### Activity
In the entries below, count the lines that hold the string "aussi" and state only that count.
---
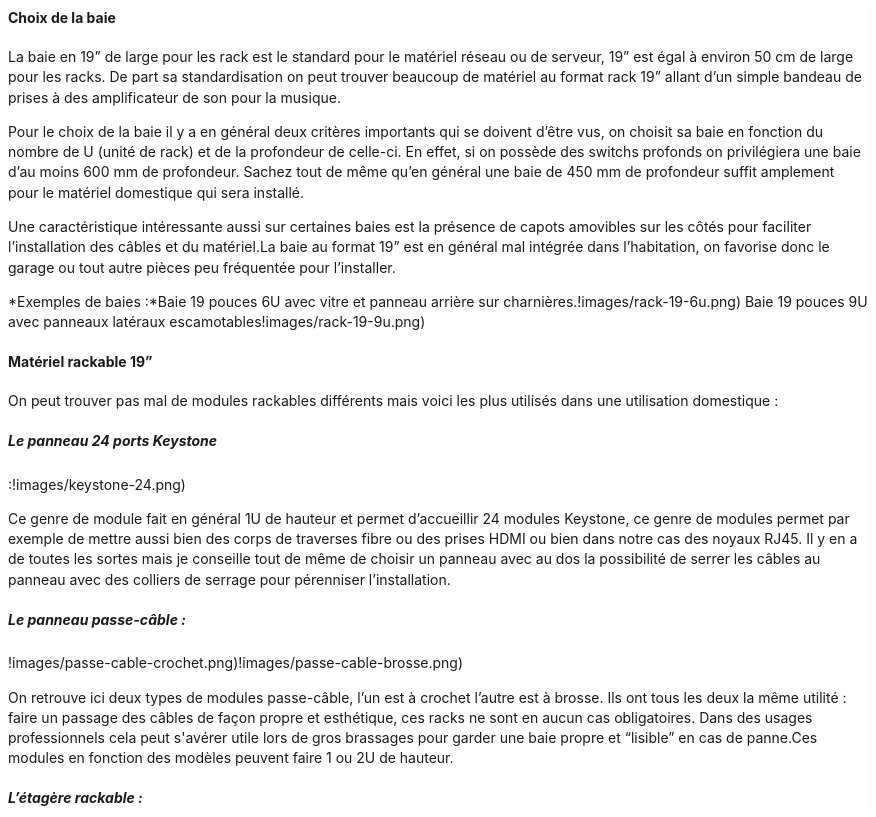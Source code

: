 #### Choix de la baie

La baie en 19” de large pour les rack est le standard pour le matériel réseau ou de serveur, 19” est égal à environ 50 cm de large pour les racks. De part sa standardisation on peut trouver beaucoup de matériel au format rack 19” allant d’un simple bandeau de prises à des amplificateur de son pour la musique.

Pour le choix de la baie il y a en général deux critères importants qui se doivent d’être vus, on choisit sa baie en fonction du nombre de U (unité de rack) et de la profondeur de celle-ci. En effet, si on possède des switchs profonds on privilégiera une baie d’au moins 600 mm de profondeur. Sachez tout de même qu’en général une baie de 450 mm de profondeur suffit amplement pour le matériel domestique qui sera installé.

Une caractéristique intéressante aussi sur certaines baies est la présence de capots amovibles sur les côtés pour faciliter l’installation des câbles et du matériel.La baie au format 19” est en général mal intégrée dans l’habitation, on favorise donc le garage ou tout autre pièces peu fréquentée pour l’installer.

*Exemples de baies :*Baie 19 pouces 6U avec vitre et panneau arrière sur charnières.!images/rack-19-6u.png)
Baie 19 pouces 9U avec panneaux latéraux escamotables!images/rack-19-9u.png)

#### Matériel rackable 19”

On peut trouver pas mal de modules rackables différents mais voici les plus utilisés dans une utilisation domestique :

##### Le panneau 24 ports Keystone

:!images/keystone-24.png)

Ce genre de module fait en général 1U de hauteur et permet d’accueillir 24 modules Keystone, ce genre de modules permet par exemple de mettre aussi bien des corps de traverses fibre ou des prises HDMI ou bien dans notre cas des noyaux RJ45. Il y en a de toutes les sortes mais je conseille tout de même de choisir un panneau avec au dos la possibilité de serrer les câbles au panneau avec des colliers de serrage pour pérenniser l’installation.



##### **Le panneau passe-câble** :

!images/passe-cable-crochet.png)!images/passe-cable-brosse.png)

On retrouve ici deux types de modules passe-câble, l’un est à crochet l’autre est à brosse. Ils ont tous les deux la même utilité : faire un passage des câbles de façon propre et esthétique, ces racks ne sont en aucun cas obligatoires. Dans des usages professionnels cela peut s'avérer utile lors de gros brassages pour garder une baie propre et “lisible” en cas de panne.Ces modules en fonction des modèles peuvent faire 1 ou 2U de hauteur.

##### **L’étagère rackable** :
---
### Solution to this task
2